Court date set for growth cap
An Aug. 14 court hearing could determine if Douglas County residents get a chance to vote in November on the Sustainable Growth Initiative.
The SGI committee’s lawyer, Patty Cafferata, said Thursday she will be the lone attorney arguing whether the growth cap initiative should remain on November’s ballot during the hearing.
The Douglas District Court hearing before Judge David Gamble will feature oral arguments about the Sustainable Growth Initiative lawsuit. Cafferata expects to file a response Aug. 12 to the lawsuit.
If voters approve the ballot initiative Nov. 5, housing construction in Carson Valley would be limited to 280 new dwelling units per year.
Douglas County District Attorney Scott Doyle said Gamble could rule on the issue after the hearing’s conclusion or take it under advisement and decide later.
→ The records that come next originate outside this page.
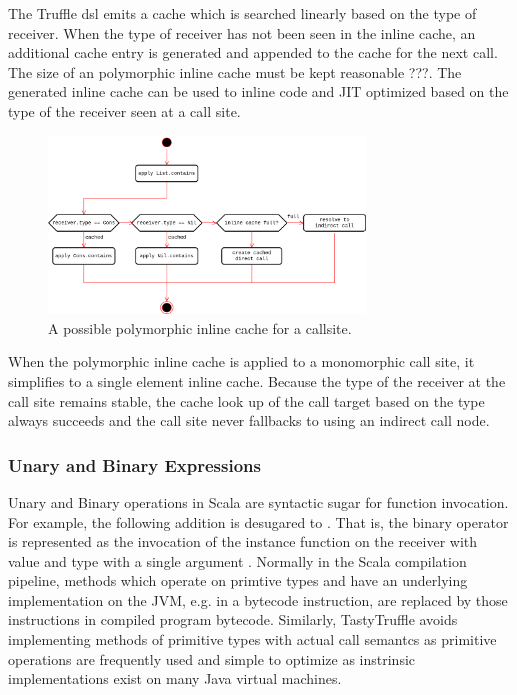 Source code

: The Truffle \acrshort{dsl} emits a cache which is searched linearly based on the type of receiver. 
When the type of receiver has not been seen in the inline cache, an additional cache entry is generated and appended to the cache for the next call. 
The size of an polymorphic inline cache must be kept reasonable ???. 
The generated inline cache can be used to inline code and JIT optimized based on the type of the receiver seen at a call site. 


\begin{figure}[H]
	\centering
	\includegraphics[width=0.75\textwidth]{figures/tastytruffle-pic-example.png}
	\caption{A possible polymorphic inline cache for a  callsite.}
	\label{example:poly-cache-call-node}
\end{figure}

When the polymorphic inline cache is applied to a monomorphic call site, it simplifies to a single element inline cache\cite{smalltalk:inline-caches}. 
Because the type of the receiver at the call site remains stable, the cache look up of the call target based on the type always succeeds and the call site never fallbacks to using an indirect call node.


\subsubsection{Unary and Binary Expressions}

Unary and Binary operations in Scala are syntactic sugar for function invocation. 
For example, the following addition  is desugared to . 
That is, the binary operator \scalainline{+} is represented as the invocation of the instance function  on the receiver with value  and type  with a single argument .
Normally in the Scala compilation pipeline, methods which operate on primtive types and have an underlying implementation on the JVM\cite{java:vm-spec}, e.g. in a bytecode instruction, are replaced by those instructions in compiled program bytecode. 
Similarly, TastyTruffle avoids implementing methods of primitive types with actual call semantcs as primitive operations are frequently used and simple to optimize as instrinsic implementations exist on many Java virtual machines.\cite{???}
Doyle represents the county, which was sued last week along with the SGI committee by a Minden casino developer. Doyle agrees with the position outlined by the developer, Nevada Northwest, LLC.
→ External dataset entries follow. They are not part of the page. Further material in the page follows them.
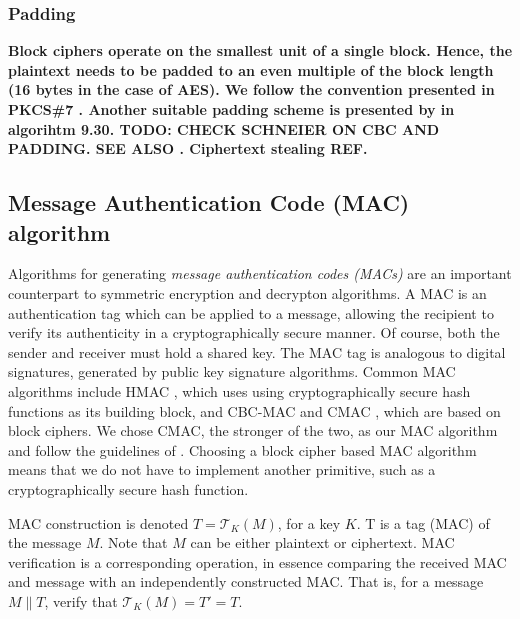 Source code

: 
\subsubsection{Padding}

\textbf{Block ciphers operate on the smallest unit of a single block. Hence, the plaintext needs to be padded to an even multiple of the block length (16 bytes in the case of AES). We follow the convention presented in PKCS\#7 \cite{RFC-2315-kaliski-1998}. Another suitable padding scheme is presented by  in algorihtm 9.30. \textbf{TODO: CHECK SCHNEIER ON CBC AND PADDING.} \textbf{SEE ALSO \cite[Appendix A]{dworkin2001}.} \textbf{Ciphertext stealing REF. \cite{dworkin2010}}}

\subsection{Message Authentication Code (MAC) algorithm}

Algorithms for generating \textit{message authentication codes (MACs)} are an important counterpart to symmetric encryption and decrypton algorithms. A MAC is an authentication tag which can be applied to a message, allowing the recipient to verify its authenticity in a cryptographically secure manner. Of course, both the sender and receiver must hold a shared key. The MAC tag is analogous to digital signatures, generated by public key signature algorithms. Common MAC algorithms include HMAC \cite{}, which uses using cryptographically secure hash functions as its building block, and CBC-MAC \cite{} and CMAC , which are based on block ciphers. We chose CMAC, the stronger of the two, as our MAC algorithm and follow the guidelines of . Choosing a block cipher based MAC algorithm means that we do not have to implement another primitive, such as a cryptographically secure hash function.

MAC construction is denoted $T=\mathcal{T}_K(M)$, for a key $K$. T is a tag (MAC) of the message $M$. Note that $M$ can be either plaintext or ciphertext.
MAC verification is a corresponding operation, in essence comparing the received MAC and message with an independently constructed MAC. That is, for a message $M \parallel T$, verify that $\mathcal{T}_K(M) = T' = T$.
Doyle does not dispute Nevada Northwest’s claims that voters shouldn’t determine zoning issues such as building permit allocations.
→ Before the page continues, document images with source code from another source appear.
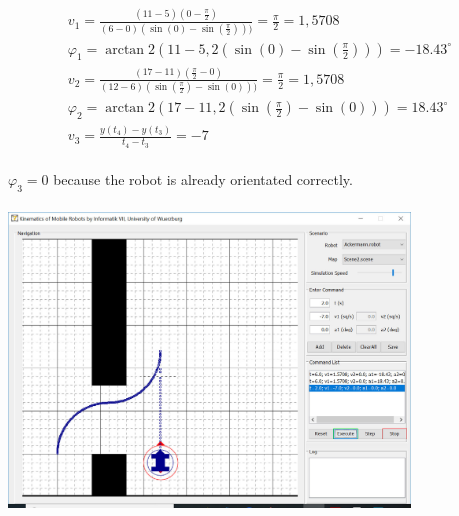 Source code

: \documentclass{article}
\begin{document}
	\begin{gather}
	v_1 = \frac{(11-5)(0-\frac{\pi}{2})}{(6-0)(\sin(0) - \sin(\frac{\pi}{2})))} = \frac{\pi}{2} = 1,5708\\
	\varphi_1 = \arctan2(11 - 5, 2 (\sin(0) - \sin(\frac{\pi}{2}))) = -18.43^\circ\\
	v_2 = \frac{(17-11)(\frac{\pi}{2} - 0)}{(12-6)(\sin(\frac{\pi}{2}) - \sin(0)))} = \frac{\pi}{2} = 1,5708\\
	\varphi_2 = \arctan2(17 - 11, 2 (\sin(\frac{\pi}{2}) - \sin(0))) = 18.43^\circ\\
	v_3 = \frac{y(t_4) - y(t_3)}{t_4 - t_3} = -7
	\end{gather}\\
	$\varphi_3 = 0$ because the robot is already orientated correctly.\\
	\\
	\includegraphics[width=0.8\textwidth]{figures/ackermann-scene-2.JPG}
\end{document}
The state Legislature has decreed, and has been supported by the judicial system, that county commissioners control zoning issues, including building allocation limits like the growth cap, Doyle said.
Cafferata said she was surprised to learn she’s the only attorney defending the growth cap initiative.
“(Doyle’s) supposed to be in opposition” to Nevada Northwest, Cafferata said. “I was quite surprised to see his response.”
Sustainable Growth Comittee Co-Chair John Garvin said Doyle left it to his group to carry the challenge through court.
“The county has kind of rolled over,” Garvin said Friday.
A halfDday of arguments are scheduled are scheduled to start Aug. 14 at 1:30 p.m.
The county’s position on the legality of the SGI committee’s actions changed in late July when a court decision was issued on the Fuji Park case in Carson City, Doyle said. When the SGI process started, the issue was considered appropriate for elections.
The latest court decision means it’s now appropriate for courts to disallow zoning initiatives prior to voters casting ballots, Doyle said.
Initiatives are the wrong way to handle zoning, Doyle said.
“You can’t zone by initiative,” Doyle said.
Garvin said regardless of Gamble’s ruling, the matter will likely be appealed on a fast-track basis to the Nevada Supreme Court.
Garvin added court rulings surrounding Fuji Park in Carson City have “emasculated” Nevada’s initiative process.
“We’re not happy with that direction,” Garvin said.
Also, Douglas County Clerk-Treasurer Barbara Reed wrote in an affidavit she must know the initiative’s status by Sept. 17 to have sample ballots printed before the state’s Sept. 26 deadline.